__YOUR TASK__:
Only an exact copy of the entries will serve as the answer.

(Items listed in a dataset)
⁂

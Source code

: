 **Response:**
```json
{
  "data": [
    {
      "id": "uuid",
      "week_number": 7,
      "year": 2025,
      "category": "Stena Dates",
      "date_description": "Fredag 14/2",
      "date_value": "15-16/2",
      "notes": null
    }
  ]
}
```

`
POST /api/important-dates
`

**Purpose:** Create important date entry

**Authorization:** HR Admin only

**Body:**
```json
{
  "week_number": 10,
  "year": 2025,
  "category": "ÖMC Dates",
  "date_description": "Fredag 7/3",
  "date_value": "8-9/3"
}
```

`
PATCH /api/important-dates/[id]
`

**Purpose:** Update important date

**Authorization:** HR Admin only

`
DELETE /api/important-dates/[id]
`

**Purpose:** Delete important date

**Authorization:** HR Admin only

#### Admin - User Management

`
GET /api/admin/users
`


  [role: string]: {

⁂

__EXPECTED OUTPUT__:
Source code

: **Response:**
```json
{
  "data": [
    {
      "id": "uuid",
      "week_number": 7,
      "year": 2025,
      "category": "Stena Dates",
      "date_description": "Fredag 14/2",
      "date_value": "15-16/2",
      "notes": null
    }
  ]
}
```

`
POST /api/important-dates
`

**Purpose:** Create important date entry

**Authorization:** HR Admin only

**Body:**
```json
{
  "week_number": 10,
  "year": 2025,
  "category": "ÖMC Dates",
  "date_description": "Fredag 7/3",
  "date_value": "8-9/3"
}
```

`
PATCH /api/important-dates/[id]
`

**Purpose:** Update important date

**Authorization:** HR Admin only

`
DELETE /api/important-dates/[id]
`

**Purpose:** Delete important date

**Authorization:** HR Admin only

#### Admin - User Management

`
GET /api/admin/users
`


  [role: string]: {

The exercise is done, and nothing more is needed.